Maggie 2010: A Round of Resounding Recs, Part III

#90. Rushmore



To date, director Wes Anderson has six films in the Criterion Collection; and of them, Rushmore was the only I had not seen. There is no doubting that Anderson's style -- both as director and as writer -- is simultaneously distinct and readily pigeon-holed. (To get a sense for this curious juxtaposition, one need look no further than this spoof trailer of God of War, the epic action videogame, as a film as it might look if written and directed by Wes Anderson.) It's also easy to understand why someone might tire of this film style, which calls attention to its own artifice at every turn by stringing its unnaturally clear-sighted characters through soft-spoken, high-stake absurdities of plot. I certainly felt I'd seen enough of Anderson to understand his game, his ends, and his means, much as I loved the last, Fantastic Mr. Fox.

Nonetheless, I watched Rushmore. Now I wish I'd started with this film, which for me was truly the clearest execution of Anderson's particular thesis. I don't hazard to say "best" -- but, clearest.
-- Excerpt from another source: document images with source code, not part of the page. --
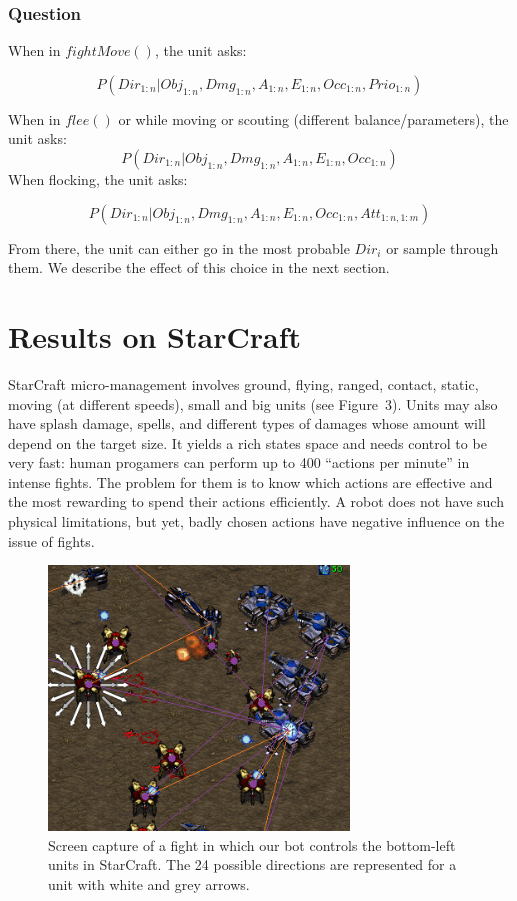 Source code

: \subsubsection{Question}

When in $fightMove()$, the unit asks:
\begin{small}
$$P(Dir_{1:n} \mathbf{|} Obj_{1:n}, Dmg_{1:n}, A_{1:n}, E_{1:n}, Occ_{1:n}, Prio_{1:n})$$
\end{small}
When in $flee()$ or while moving or scouting (different balance/parameters), the unit asks:
$$P(Dir_{1:n} \mathbf{|} Obj_{1:n}, Dmg_{1:n}, A_{1:n}, E_{1:n}, Occ_{1:n})$$
When flocking, the unit asks:
\begin{small}
$$P(Dir_{1:n} \mathbf{|} Obj_{1:n}, Dmg_{1:n}, A_{1:n}, E_{1:n}, Occ_{1:n}, Att_{1:n,1:m}) $$
\end{small}
From there, the unit can either go in the most probable $Dir_i$ or sample through them. We describe the effect of this choice in the next section.

\section{Results on StarCraft}
StarCraft micro-management involves ground, flying, ranged, contact, static, moving (at different speeds), small and big units (see Figure~3). Units may also have splash damage, spells, and different types of damages whose amount will depend on the target size. It yields a rich states space and needs control to be very fast: human progamers can perform up to 400 ``actions per minute'' in intense fights. The problem for them is to know which actions are effective and the most rewarding to spend their actions efficiently. A robot does not have such physical limitations, but yet, badly chosen actions have negative influence on the issue of fights. %
\begin{figure}
\begin{center}
\includegraphics[width=8cm]{images/SC_fight_3b.png}
\end{center}
\label{fig:sc_fight}
\caption{Screen capture of a fight in which our bot controls the bottom-left units in StarCraft. The 24 possible directions are represented for a unit with white and grey arrows.}
\end{figure}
Rushmore follows Max Fischer (David Schwartzman), a private school student verging on expulsion because he is too busy immersing himself in every possible creative outlet at Rushmore to focus on minor matters like his actual classes. Max falls in love with a teacher (Olivia Williams). Max makes friends with a depressed millionaire (Bill Murray), father to two sons he fails to see himself in. Max tells lies. Max makes plans. Max never seems to follow through on anything except his plays. Max makes an even bigger mess of things. Then things make a mess of Max.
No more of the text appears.